Exercise goal: Copy, exactly and without additions, every line in the records below from the one holding "- **v2.0** (planned): Enhanced" through the one holding "- Batch update", both ends included.

*** Opening Available data ***

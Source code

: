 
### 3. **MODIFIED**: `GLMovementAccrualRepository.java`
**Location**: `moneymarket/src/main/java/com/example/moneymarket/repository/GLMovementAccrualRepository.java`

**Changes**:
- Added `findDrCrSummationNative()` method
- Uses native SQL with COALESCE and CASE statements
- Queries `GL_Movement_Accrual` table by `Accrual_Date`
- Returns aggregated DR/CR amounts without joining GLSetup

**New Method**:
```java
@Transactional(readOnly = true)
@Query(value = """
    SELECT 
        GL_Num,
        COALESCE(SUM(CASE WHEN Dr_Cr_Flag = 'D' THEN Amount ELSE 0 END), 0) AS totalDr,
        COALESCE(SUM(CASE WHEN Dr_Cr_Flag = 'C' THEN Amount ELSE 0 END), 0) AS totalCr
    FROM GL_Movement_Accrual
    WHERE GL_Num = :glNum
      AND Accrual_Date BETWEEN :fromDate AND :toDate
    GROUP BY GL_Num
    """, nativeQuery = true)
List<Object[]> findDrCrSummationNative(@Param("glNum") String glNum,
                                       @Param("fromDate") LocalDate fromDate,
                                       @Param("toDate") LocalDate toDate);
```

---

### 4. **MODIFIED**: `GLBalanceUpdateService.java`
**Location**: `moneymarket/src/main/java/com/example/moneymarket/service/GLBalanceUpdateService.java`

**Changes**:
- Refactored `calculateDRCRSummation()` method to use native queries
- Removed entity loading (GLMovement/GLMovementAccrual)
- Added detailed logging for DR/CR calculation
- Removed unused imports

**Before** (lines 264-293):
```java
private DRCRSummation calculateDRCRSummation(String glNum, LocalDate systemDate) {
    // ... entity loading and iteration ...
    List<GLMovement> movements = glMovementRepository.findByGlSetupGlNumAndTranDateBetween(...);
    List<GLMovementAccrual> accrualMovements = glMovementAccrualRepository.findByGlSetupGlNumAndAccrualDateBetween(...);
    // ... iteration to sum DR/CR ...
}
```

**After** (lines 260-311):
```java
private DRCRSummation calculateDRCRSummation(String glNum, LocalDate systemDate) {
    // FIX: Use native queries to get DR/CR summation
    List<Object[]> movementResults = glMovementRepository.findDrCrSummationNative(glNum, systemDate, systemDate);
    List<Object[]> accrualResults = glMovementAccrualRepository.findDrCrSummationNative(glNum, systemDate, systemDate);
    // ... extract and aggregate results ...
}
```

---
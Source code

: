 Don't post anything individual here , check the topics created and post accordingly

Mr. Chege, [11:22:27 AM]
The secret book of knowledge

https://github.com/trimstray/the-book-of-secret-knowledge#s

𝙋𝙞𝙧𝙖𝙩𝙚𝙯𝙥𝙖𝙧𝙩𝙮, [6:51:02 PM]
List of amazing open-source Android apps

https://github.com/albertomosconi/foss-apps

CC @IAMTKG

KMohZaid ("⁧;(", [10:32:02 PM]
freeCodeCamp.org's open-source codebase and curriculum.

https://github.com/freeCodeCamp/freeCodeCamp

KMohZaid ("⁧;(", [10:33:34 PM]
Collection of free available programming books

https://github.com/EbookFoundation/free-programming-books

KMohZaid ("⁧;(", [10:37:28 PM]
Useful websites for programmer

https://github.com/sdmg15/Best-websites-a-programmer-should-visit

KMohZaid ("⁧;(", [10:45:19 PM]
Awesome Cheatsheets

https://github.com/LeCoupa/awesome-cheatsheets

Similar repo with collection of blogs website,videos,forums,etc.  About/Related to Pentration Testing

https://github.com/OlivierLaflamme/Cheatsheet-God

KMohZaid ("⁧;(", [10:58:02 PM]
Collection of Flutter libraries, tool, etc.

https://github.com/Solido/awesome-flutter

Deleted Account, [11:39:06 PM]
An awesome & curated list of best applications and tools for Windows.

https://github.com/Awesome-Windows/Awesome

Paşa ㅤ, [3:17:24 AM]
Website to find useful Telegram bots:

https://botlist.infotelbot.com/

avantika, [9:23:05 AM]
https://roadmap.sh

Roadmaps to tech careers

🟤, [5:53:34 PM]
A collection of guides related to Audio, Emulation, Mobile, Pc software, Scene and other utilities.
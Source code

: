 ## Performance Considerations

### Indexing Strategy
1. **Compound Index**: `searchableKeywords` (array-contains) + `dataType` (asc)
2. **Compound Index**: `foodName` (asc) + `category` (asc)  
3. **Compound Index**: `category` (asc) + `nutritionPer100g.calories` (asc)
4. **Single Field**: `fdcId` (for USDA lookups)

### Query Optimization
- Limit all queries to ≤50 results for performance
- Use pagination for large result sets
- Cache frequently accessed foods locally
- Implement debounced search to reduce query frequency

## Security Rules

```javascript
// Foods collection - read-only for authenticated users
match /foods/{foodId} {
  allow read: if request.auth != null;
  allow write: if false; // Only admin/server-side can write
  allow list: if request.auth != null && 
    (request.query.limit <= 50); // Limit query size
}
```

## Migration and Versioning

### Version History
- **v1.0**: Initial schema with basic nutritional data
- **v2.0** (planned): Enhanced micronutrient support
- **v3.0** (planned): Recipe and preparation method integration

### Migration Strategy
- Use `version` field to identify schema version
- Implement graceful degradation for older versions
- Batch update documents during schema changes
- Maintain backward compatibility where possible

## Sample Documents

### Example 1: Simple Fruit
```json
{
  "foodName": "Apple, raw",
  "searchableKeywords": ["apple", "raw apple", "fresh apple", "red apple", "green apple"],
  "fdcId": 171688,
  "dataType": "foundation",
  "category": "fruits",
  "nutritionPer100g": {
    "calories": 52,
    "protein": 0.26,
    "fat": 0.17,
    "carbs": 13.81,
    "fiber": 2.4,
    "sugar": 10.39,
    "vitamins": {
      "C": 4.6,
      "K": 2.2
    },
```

*** Closing Available data ***

Written reply:
- **v2.0** (planned): Enhanced micronutrient support
- **v3.0** (planned): Recipe and preparation method integration

### Migration Strategy
- Use `version` field to identify schema version
- Implement graceful degradation for older versions
- Batch update documents during schema changes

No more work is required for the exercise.